## Exercise brief:
From the entries below, copy every line where the string "then" appears.

╭─ Data for this exercise

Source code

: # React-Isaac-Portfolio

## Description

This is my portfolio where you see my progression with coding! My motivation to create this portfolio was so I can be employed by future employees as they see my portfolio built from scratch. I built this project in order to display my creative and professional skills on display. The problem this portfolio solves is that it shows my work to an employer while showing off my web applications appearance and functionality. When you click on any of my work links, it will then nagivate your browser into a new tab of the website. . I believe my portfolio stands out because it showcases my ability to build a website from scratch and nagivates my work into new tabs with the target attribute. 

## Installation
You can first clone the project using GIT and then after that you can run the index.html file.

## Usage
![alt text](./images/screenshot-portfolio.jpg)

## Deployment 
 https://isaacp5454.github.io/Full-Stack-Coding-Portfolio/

╰─

## Response to this task:
This is my portfolio where you see my progression with coding! My motivation to create this portfolio was so I can be employed by future employees as they see my portfolio built from scratch. I built this project in order to display my creative and professional skills on display. The problem this portfolio solves is that it shows my work to an employer while showing off my web applications appearance and functionality. When you click on any of my work links, it will then nagivate your browser into a new tab of the website. . I believe my portfolio stands out because it showcases my ability to build a website from scratch and nagivates my work into new tabs with the target attribute. 
You can first clone the project using GIT and then after that you can run the index.html file.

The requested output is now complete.